**Requirement**.
Go line by line through the records below. Copy whichever lines contain the string "object에".
#### Supplied records
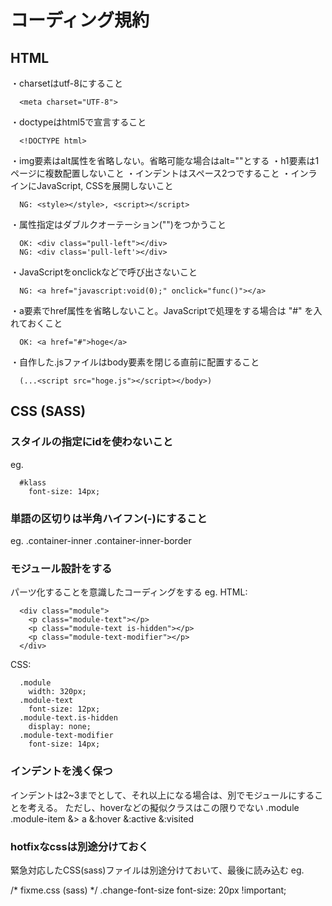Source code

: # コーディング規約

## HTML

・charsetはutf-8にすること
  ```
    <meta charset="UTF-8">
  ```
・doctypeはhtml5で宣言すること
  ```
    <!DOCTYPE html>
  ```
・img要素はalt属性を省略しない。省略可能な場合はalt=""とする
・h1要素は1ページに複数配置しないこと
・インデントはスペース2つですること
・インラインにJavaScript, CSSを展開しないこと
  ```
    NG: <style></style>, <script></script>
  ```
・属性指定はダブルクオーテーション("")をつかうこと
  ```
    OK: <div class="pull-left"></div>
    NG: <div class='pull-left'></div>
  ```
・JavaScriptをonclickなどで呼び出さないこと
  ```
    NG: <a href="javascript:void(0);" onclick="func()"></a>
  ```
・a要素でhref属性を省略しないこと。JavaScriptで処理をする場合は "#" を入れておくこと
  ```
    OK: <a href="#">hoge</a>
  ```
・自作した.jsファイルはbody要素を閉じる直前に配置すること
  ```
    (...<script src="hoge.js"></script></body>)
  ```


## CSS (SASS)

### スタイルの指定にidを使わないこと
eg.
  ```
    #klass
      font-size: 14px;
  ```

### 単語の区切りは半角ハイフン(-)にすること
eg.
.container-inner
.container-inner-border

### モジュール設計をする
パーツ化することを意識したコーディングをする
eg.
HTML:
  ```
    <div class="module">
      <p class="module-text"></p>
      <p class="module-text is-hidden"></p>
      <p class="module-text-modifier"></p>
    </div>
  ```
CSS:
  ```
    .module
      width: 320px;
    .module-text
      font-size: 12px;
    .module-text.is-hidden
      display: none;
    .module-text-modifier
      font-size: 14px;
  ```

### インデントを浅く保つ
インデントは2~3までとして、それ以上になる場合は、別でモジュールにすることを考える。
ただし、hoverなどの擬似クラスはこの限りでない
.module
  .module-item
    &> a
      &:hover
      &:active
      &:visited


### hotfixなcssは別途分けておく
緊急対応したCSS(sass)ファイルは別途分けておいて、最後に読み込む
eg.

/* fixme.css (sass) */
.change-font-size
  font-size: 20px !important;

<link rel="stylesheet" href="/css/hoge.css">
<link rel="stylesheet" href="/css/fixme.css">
########
#### Supplied records
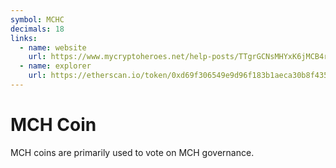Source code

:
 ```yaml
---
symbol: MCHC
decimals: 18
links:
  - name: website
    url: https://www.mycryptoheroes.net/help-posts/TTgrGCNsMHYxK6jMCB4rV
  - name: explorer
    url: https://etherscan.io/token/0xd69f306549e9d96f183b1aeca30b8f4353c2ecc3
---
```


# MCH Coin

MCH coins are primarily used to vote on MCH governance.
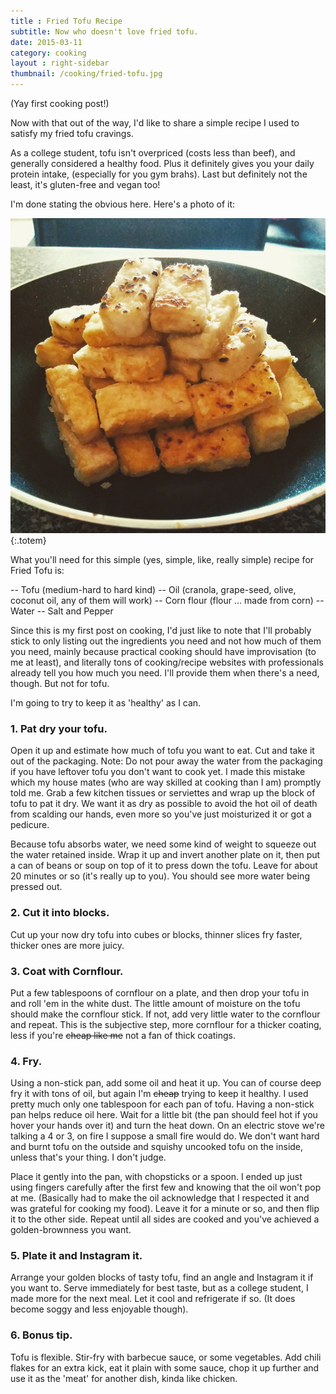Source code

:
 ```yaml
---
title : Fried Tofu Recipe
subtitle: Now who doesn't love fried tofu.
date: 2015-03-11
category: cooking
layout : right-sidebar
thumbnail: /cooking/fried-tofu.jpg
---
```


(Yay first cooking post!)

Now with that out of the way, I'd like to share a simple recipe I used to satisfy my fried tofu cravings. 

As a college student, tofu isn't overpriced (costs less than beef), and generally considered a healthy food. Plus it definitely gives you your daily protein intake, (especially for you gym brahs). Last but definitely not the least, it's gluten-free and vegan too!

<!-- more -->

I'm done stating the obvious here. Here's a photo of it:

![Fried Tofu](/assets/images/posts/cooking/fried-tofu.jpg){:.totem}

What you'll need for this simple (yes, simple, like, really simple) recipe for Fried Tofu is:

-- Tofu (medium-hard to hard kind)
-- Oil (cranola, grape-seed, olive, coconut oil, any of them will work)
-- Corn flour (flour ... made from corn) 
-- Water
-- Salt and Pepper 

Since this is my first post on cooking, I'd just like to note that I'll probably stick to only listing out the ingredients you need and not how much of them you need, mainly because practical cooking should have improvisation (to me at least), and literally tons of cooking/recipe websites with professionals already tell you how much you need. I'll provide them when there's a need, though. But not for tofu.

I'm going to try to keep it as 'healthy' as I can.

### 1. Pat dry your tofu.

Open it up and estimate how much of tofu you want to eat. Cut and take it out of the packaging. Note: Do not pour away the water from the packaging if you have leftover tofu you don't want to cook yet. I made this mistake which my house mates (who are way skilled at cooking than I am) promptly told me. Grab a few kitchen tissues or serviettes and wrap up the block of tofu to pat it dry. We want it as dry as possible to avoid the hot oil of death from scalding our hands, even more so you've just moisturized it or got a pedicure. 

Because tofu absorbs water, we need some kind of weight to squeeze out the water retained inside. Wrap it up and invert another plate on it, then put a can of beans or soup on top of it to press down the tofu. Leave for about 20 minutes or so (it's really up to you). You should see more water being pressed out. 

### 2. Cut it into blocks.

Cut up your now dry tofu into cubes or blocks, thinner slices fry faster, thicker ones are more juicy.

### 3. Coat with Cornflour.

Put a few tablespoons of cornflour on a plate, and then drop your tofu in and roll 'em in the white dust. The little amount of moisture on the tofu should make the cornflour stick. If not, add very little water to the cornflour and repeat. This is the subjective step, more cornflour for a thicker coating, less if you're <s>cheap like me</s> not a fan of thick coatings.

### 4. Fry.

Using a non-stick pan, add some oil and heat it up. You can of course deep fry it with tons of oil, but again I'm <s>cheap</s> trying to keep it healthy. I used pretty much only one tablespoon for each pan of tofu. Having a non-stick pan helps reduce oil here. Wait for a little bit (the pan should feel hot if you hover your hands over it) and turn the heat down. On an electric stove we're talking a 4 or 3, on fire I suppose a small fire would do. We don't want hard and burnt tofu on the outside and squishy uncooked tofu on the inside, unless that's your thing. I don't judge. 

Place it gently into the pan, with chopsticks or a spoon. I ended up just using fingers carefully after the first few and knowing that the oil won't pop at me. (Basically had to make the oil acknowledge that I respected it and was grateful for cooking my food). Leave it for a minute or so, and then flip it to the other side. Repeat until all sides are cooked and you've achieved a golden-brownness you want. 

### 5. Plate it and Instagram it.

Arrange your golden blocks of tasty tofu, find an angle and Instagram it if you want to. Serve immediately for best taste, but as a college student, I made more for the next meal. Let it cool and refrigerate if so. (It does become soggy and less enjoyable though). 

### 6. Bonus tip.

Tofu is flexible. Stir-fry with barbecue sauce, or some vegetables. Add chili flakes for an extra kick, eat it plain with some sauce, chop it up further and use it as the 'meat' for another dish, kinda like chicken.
########
#### Supplied records
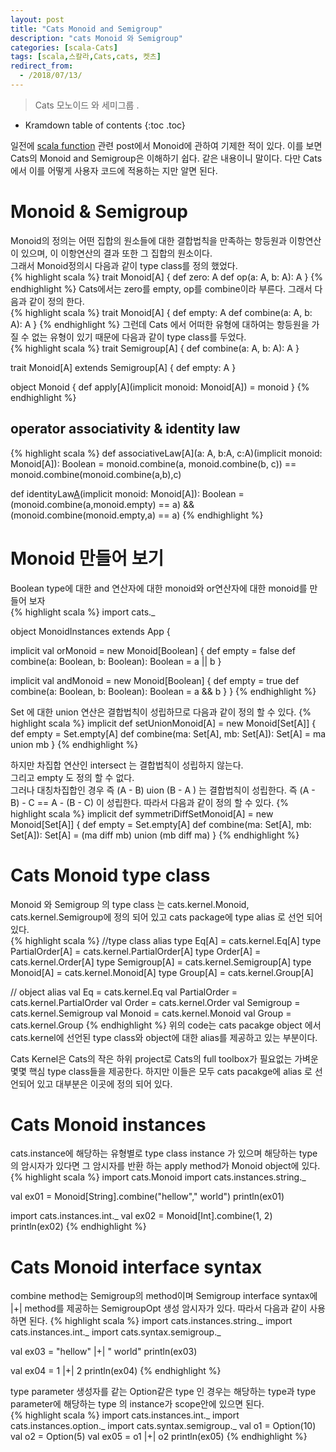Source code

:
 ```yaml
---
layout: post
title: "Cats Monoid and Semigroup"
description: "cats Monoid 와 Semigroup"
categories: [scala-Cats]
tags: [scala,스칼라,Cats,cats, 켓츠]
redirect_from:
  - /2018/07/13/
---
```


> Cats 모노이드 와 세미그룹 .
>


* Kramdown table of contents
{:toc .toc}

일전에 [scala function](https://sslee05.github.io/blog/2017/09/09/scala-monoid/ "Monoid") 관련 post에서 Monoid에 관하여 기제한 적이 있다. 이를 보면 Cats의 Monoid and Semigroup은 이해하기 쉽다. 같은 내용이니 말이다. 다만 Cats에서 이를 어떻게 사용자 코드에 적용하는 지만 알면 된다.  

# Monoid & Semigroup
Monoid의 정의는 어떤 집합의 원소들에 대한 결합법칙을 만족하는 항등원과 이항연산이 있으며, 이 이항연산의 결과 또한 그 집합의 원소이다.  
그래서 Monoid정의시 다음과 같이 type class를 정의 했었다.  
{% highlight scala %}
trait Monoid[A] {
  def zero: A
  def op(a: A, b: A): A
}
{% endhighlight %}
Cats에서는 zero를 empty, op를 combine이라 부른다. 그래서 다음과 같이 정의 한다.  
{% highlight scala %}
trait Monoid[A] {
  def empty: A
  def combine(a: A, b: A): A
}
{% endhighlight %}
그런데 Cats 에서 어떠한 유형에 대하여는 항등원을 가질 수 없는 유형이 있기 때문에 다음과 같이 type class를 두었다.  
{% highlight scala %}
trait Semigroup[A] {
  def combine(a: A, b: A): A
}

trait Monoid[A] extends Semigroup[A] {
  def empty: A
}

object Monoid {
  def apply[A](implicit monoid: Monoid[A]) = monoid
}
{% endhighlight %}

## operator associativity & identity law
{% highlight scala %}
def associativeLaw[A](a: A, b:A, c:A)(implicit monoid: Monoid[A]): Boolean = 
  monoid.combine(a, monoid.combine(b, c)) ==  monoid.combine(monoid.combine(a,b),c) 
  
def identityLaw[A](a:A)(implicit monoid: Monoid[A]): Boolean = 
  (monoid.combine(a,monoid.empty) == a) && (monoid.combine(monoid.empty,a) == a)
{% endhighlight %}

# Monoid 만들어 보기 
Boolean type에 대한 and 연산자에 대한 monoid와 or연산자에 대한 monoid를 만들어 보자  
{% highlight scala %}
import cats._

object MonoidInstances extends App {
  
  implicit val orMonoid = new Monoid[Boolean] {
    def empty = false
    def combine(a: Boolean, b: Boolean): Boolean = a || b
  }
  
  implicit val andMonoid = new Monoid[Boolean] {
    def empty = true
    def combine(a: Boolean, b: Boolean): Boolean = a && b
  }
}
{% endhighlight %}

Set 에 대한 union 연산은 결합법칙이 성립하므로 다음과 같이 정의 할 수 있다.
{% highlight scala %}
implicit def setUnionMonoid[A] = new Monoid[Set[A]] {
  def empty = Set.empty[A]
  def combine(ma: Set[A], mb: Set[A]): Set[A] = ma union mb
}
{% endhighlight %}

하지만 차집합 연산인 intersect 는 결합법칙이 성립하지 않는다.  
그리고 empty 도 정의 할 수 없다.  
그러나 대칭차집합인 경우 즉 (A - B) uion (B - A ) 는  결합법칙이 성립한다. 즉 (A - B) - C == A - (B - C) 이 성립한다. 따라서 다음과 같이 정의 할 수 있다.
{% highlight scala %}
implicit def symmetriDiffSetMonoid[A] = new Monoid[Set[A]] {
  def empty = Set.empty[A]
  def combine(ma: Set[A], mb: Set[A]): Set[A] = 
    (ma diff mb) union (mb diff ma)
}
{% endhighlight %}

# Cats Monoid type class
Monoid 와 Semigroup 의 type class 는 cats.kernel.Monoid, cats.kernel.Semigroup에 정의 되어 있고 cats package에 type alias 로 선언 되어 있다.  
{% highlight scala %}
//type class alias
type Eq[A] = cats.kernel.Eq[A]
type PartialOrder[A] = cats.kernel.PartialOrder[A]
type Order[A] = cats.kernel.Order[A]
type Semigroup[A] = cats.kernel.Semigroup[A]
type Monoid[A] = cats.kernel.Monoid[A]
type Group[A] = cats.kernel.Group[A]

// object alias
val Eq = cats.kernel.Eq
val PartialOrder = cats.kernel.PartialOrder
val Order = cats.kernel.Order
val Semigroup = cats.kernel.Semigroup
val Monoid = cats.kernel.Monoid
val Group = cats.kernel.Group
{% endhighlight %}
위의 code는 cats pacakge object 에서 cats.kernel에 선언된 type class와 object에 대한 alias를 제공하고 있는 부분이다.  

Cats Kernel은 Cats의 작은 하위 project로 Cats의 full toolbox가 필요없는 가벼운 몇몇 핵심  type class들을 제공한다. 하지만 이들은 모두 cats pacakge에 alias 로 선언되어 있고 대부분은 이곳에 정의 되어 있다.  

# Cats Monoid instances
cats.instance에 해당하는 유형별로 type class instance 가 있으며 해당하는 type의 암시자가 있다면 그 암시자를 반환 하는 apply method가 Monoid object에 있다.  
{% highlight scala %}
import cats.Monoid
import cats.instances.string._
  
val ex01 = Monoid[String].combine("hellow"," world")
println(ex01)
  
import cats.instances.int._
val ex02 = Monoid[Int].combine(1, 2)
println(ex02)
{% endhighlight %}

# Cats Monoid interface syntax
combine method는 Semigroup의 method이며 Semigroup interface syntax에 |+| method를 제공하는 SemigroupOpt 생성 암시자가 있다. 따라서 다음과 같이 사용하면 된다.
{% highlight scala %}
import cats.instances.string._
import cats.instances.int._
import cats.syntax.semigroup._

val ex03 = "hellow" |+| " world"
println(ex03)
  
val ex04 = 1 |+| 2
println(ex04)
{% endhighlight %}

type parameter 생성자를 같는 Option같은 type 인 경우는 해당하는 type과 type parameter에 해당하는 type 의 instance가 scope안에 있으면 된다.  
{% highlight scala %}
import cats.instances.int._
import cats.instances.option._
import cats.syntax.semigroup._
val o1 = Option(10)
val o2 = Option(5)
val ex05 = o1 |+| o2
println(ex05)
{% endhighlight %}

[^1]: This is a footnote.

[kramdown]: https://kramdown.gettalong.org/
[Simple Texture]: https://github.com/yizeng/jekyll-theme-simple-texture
########
**Reply to the exercise**.
위의 code는 cats pacakge object 에서 cats.kernel에 선언된 type class와 object에 대한 alias를 제공하고 있는 부분이다.  
cats.instance에 해당하는 유형별로 type class instance 가 있으며 해당하는 type의 암시자가 있다면 그 암시자를 반환 하는 apply method가 Monoid object에 있다.  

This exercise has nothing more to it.